Task ▸ Across the entries that follow, how many lines have the word "begin" in them? Give only the number.

====== Material shown ======

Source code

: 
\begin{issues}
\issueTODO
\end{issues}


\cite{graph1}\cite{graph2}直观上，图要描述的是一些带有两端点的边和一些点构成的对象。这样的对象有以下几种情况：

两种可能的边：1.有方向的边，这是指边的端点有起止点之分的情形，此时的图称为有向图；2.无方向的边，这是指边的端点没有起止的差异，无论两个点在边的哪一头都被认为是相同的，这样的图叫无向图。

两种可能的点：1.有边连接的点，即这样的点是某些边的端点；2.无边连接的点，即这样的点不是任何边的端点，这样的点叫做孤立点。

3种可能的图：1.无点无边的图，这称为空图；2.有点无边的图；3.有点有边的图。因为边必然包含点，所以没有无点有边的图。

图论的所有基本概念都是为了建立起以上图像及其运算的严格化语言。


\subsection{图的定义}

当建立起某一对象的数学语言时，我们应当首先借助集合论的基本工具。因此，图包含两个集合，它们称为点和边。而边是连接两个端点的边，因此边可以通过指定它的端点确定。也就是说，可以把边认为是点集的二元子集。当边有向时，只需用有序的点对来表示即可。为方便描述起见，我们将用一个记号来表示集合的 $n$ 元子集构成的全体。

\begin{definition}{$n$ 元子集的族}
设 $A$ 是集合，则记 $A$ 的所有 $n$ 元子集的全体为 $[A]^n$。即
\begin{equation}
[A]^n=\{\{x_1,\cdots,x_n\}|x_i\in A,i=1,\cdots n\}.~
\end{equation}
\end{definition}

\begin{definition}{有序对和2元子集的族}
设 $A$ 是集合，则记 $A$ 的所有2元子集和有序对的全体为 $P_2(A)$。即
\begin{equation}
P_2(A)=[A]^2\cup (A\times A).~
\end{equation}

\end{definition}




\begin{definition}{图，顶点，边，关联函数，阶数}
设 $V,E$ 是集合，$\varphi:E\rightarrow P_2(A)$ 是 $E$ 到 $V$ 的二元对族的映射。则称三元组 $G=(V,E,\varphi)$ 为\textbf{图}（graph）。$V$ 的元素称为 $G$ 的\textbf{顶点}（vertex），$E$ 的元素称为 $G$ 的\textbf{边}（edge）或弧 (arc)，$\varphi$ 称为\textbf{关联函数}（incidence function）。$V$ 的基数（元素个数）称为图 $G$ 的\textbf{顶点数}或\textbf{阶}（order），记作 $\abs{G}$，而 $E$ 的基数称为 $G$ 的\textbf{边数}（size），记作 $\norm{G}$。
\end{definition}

======

Output below ▸ 6